I felt hurt when Ai'Gun talked to me before and told me to stay away from him. Why? Because this is the first time I fall so deep and I wasn't even sure if my feelings will be reciprocated. When Best and I decided to date each other, we were so young and shallow to think about the prejudice of our relationship. Yes, we got hurt by his parents and we broke up in the end but that kind of hurt is normal for me—but to be hurt alone—and not to get the love back that you want—is the kind of hurt that I cannot endure, so for the past few days during my 'stay-away-from-Ai'Gun-project' I tried my very best not to cross path to him because as much as I love to see him, I don't want to feel the hurt that I've once felt when he told me to leave him alone.


I felt frustrated when Ai'Gun says something then he wasn't sure why he said that. When I asked him if I should date Best again or not, he told me not to. I thought he finally figured it out—his feelings for me—but I was wrong. It turns out that he doesn't want me to start a relationship with someone I didn't love. That's very ironic knowing that the person I love was the one giving me that advice.


I felt happy—over the top actually—every time Ai'Gun appreciated my effort just to be with him, just to help him, just to make him feel better, just simply breathing beside him.
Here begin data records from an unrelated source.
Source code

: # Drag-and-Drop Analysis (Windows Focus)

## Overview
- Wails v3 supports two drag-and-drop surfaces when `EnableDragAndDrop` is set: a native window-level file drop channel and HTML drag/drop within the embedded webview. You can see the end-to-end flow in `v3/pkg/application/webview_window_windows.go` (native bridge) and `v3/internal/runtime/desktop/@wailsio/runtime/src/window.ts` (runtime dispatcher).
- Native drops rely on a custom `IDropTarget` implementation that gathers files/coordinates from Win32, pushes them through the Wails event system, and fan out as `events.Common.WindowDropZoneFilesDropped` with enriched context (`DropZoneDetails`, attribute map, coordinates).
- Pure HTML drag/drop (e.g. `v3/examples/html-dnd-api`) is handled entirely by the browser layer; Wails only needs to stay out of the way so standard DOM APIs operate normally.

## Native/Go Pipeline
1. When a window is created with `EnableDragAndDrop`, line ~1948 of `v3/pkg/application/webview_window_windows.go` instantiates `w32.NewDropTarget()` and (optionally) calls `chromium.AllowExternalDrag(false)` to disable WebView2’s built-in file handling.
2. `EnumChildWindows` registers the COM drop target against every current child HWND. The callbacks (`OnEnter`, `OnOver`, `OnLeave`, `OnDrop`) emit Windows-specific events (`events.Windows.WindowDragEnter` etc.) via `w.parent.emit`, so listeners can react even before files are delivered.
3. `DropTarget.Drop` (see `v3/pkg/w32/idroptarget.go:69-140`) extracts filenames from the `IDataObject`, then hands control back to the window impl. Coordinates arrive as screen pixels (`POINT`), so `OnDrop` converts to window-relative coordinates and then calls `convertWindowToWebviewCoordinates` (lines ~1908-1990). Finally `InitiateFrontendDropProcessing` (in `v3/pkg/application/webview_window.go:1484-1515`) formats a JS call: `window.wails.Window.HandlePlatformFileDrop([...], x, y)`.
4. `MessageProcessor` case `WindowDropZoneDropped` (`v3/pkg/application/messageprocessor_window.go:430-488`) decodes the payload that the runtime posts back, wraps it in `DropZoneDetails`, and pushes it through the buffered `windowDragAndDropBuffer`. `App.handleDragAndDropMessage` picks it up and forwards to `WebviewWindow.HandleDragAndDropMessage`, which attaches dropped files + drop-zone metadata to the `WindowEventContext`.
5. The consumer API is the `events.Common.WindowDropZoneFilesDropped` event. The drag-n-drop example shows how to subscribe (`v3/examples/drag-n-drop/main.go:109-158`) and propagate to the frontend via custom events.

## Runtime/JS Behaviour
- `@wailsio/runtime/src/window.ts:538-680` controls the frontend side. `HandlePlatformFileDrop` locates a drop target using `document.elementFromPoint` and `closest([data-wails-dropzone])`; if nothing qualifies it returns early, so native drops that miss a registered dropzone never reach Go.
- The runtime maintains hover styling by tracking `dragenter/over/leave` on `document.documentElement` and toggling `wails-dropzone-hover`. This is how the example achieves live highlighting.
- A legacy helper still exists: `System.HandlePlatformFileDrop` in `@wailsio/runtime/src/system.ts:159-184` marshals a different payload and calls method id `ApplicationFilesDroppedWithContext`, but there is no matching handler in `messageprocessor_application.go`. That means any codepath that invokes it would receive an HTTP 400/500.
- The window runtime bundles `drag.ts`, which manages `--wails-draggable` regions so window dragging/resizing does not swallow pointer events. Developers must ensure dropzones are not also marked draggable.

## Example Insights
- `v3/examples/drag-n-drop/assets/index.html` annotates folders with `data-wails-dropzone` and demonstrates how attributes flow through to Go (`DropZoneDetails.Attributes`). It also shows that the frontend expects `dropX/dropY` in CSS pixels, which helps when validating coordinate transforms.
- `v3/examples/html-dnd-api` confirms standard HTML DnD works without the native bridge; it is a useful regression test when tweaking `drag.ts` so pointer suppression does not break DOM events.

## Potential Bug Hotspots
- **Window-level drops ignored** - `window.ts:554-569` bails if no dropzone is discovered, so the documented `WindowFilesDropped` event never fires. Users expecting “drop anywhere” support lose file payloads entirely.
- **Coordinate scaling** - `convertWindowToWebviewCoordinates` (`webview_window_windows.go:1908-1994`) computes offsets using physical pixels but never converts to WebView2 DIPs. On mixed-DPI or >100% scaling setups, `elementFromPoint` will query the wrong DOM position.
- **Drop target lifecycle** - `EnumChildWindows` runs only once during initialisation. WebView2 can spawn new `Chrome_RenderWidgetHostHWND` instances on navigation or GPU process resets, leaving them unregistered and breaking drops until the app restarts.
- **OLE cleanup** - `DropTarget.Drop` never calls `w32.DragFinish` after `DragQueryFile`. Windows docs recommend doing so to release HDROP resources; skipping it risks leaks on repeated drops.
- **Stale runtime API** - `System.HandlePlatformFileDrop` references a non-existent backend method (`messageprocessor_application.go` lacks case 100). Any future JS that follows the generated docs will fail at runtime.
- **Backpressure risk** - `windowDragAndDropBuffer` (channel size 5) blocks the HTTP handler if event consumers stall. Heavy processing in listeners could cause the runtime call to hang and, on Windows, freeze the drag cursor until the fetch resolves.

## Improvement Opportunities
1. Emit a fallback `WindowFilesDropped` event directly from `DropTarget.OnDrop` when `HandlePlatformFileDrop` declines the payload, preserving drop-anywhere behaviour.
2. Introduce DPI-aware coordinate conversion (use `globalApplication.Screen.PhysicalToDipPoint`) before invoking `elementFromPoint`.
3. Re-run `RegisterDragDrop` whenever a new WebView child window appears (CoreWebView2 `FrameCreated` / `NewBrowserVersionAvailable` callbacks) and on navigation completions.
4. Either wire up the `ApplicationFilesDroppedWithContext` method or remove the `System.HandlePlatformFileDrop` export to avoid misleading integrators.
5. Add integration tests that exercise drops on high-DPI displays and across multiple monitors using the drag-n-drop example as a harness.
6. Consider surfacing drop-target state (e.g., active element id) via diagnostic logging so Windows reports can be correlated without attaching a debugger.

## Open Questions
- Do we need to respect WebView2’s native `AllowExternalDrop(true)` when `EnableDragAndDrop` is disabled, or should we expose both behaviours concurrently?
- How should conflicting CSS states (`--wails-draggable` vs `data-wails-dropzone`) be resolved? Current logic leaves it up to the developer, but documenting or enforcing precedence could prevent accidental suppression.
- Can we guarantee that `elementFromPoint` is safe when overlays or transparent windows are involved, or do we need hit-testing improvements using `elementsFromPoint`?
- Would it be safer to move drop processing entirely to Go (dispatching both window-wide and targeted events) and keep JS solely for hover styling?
I've never been that happy in my entire life when he told me that he is lucky to have me (I remove the friend part in his statement in my brain already) when I treated them after they won the band competition and Ai'Cap was in deep shit with Ai'White. Of course, I wasn't happy about their situation but being there for Ai'Gun when he needed me the most is the most fulfilling thing I did in my entire life.


I felt worried when Ai'Cooheart called me and said that Ai'Gun was sick. I run all the way from my college building to the parking lot in span of 2minutes and drive so fast I thought I will get demerit because of my reckless action—and when I saw him doing well—I thought I can die peacefully already because right now, his safety is my first priority.
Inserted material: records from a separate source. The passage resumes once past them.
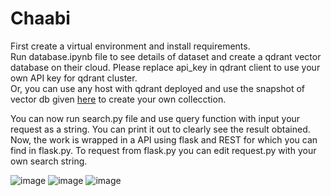 # Chaabi <br>
First create a virtual environment and install requirements. <br>
Run database.ipynb file to see details of dataset and create a qdrant vector database on their cloud. Please replace api_key in qdrant client to use your own API key for qdrant cluster. <br>
Or, you can use any host with qdrant deployed and use the snapshot of vector db given [here](https://iitgoffice-my.sharepoint.com/:u:/g/personal/s_chivukula_iitg_ac_in/EfiSWjDRp7RFm-g1E0fnmfQBEEyLDjZERXZLNbsYKm7piw?e=QyC7vC) to create your own collecction.<br>

You can now run search.py file and use query function with input your request as a string. You can print it out to clearly see the result obtained. <br>
Now, the work is wrapped in a API using flask and REST for which you can find in flask.py. To request from flask.py you can edit request.py with your own search string.

![image](https://github.com/sai4132/Chaabi/assets/86120933/0ed6f3fe-1635-43b1-938a-3eae33dd4f46)
![image](https://github.com/sai4132/Chaabi/assets/86120933/f4e64336-e767-48bf-98b6-d5618964bc5b)
![image](https://github.com/sai4132/Chaabi/assets/86120933/aa5bed7d-5cbc-464b-86b7-fc81dce4858a)



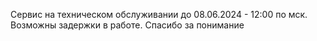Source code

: Сервис на техническом обслуживании до 08.06.2024 - 12:00 по мск. Возможны задержки в работе. Спасибо за понимание
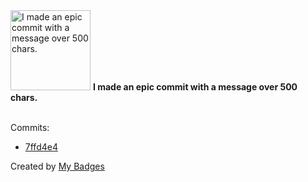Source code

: <img src="https://my-badges.github.io/my-badges/epic-commit.png" alt="I made an epic commit with a message over 500 chars." title="I made an epic commit with a message over 500 chars." width="128">
<strong>I made an epic commit with a message over 500 chars.</strong>
<br><br>

Commits:

- <a href="https://github.com/lavitalite/wiki/commit/7ffd4e411bb27bf0cfb72748054db7d33723bb8b">7ffd4e4</a>


Created by <a href="https://github.com/my-badges/my-badges">My Badges</a>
People around me are probably judging me. I am using Best—that's correct but I did try to stop him but he was as stubborn as I am. I am using my money—just to give everything to Ai'Gun but it's something that I will not deprive him. I know for a fact too that Ai'Gun isn't even after my money. He probably isn't aware that I have too much money in my bank account.


Ai'Gun isn't just a fascination to me—or a new flavor of the month. Ai'Gun is someone I am ready to throw away my enormous ego and drop everything if he is involve—that is how much I love Ai'Gun. "Ai'August—what should I do?" I asked the closest friend I have here in my classroom and he looks at me, as divine as he is, "You did your best already na Ai'Mark—so—why don't you ask him already what he feels for you?" I can only sigh with his suggestion.
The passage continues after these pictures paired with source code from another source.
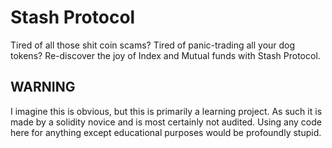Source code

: # Stash Protocol

Tired of all those shit coin scams? Tired of panic-trading all your dog tokens? Re-discover the joy of Index and Mutual funds with Stash Protocol.

## WARNING

I imagine this is obvious, but this is primarily a learning project. As such it is made by a solidity novice and is most certainly not audited. Using any code here for anything except educational purposes would be profoundly stupid.
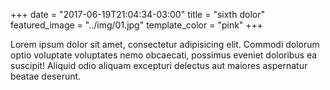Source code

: +++
date = "2017-06-19T21:04:34-03:00"
title = "sixth dolor"
featured_image = "../img/01.jpg"
template_color = "pink"
+++

Lorem ipsum dolor sit amet, consectetur adipisicing elit. Commodi dolorum optio voluptate voluptates nemo obcaecati, possimus eveniet doloribus ea suscipit! Aliquid odio aliquam excepturi delectus aut maiores aspernatur beatae deserunt.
"Did I really do my best na Ai'Friend? I think—I only did what I think is best na khrab," realization hurts you when it hits you in 200 seconds per mile. I bit my inner cheeks, "Why do you even think na khrab that you just did your best and not what's best for Ai'Gun?" now he asked me and this question will definitely tarnish my ego but I really do care about Ai'Gin—so much, "because he never signs up for this Ai'August. From the beginning na khrab—it has been me who forced myself to him without asking him or without considering his feelings na kharb," I sigh so deeply while looking at the empty blackboard and the almost empty classroom.